** Opening Supplied material block **
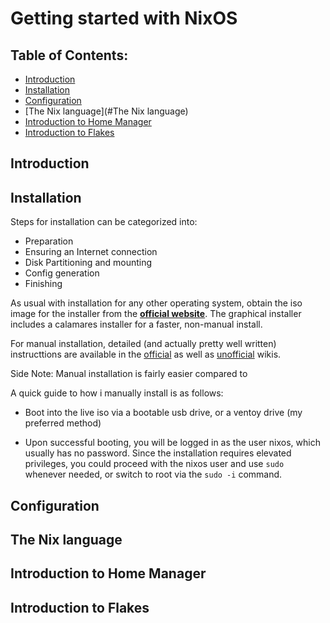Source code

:# Getting started with NixOS

## Table of Contents:

- [Introduction](##Introduction)
- [Installation](#Installation)
- [Configuration](#Configuration)
- [The Nix language](#The Nix language)
- [Introduction to Home Manager](#)
- [Introduction to Flakes]()

## Introduction


## Installation

Steps for installation can be categorized into:

- Preparation
- Ensuring an Internet connection
- Disk Partitioning and mounting
- Config generation
- Finishing 

As usual with installation for any other operating system, obtain the iso image for the installer from the [**official website**](https://nixos.org/download/). The graphical installer includes a calamares installer for a faster, non-manual install.

For manual installation, detailed (and actually pretty well written) instructtions are available in the [official](https://nixos.org/manual/nixos/stable/index.html#ch-installation) as well as [unofficial](https://nixos.wiki/wiki/NixOS_Installation_Guide) wikis.

Side Note: Manual installation is fairly easier compared to 

A quick guide to how i manually install is as follows:

- Boot into the live iso via a bootable usb drive, or a ventoy drive (my preferred method)

- Upon successful booting, you will be logged in as the user nixos, which usually has no password. Since the installation requires elevated privileges, you could proceed with the nixos user and use `sudo` whenever needed, or switch to root via the `sudo -i` command.

## Configuration

## The Nix language

## Introduction to Home Manager

## Introduction to Flakes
** Closing Supplied material block **
◆ **What you have to do**
Could you reproduce every record above exactly, leaving out any pictures?

◆ **Task response**
Source code

:# Getting started with NixOS

## Table of Contents:

- [Introduction](##Introduction)
- [Installation](#Installation)
- [Configuration](#Configuration)
- [The Nix language](#The Nix language)
- [Introduction to Home Manager](#)
- [Introduction to Flakes]()

## Introduction


## Installation

Steps for installation can be categorized into:

- Preparation
- Ensuring an Internet connection
- Disk Partitioning and mounting
- Config generation
- Finishing 

As usual with installation for any other operating system, obtain the iso image for the installer from the [**official website**](https://nixos.org/download/). The graphical installer includes a calamares installer for a faster, non-manual install.

For manual installation, detailed (and actually pretty well written) instructtions are available in the [official](https://nixos.org/manual/nixos/stable/index.html#ch-installation) as well as [unofficial](https://nixos.wiki/wiki/NixOS_Installation_Guide) wikis.

Side Note: Manual installation is fairly easier compared to 

A quick guide to how i manually install is as follows:

- Boot into the live iso via a bootable usb drive, or a ventoy drive (my preferred method)

- Upon successful booting, you will be logged in as the user nixos, which usually has no password. Since the installation requires elevated privileges, you could proceed with the nixos user and use `sudo` whenever needed, or switch to root via the `sudo -i` command.

## Configuration

## The Nix language

## Introduction to Home Manager

## Introduction to Flakes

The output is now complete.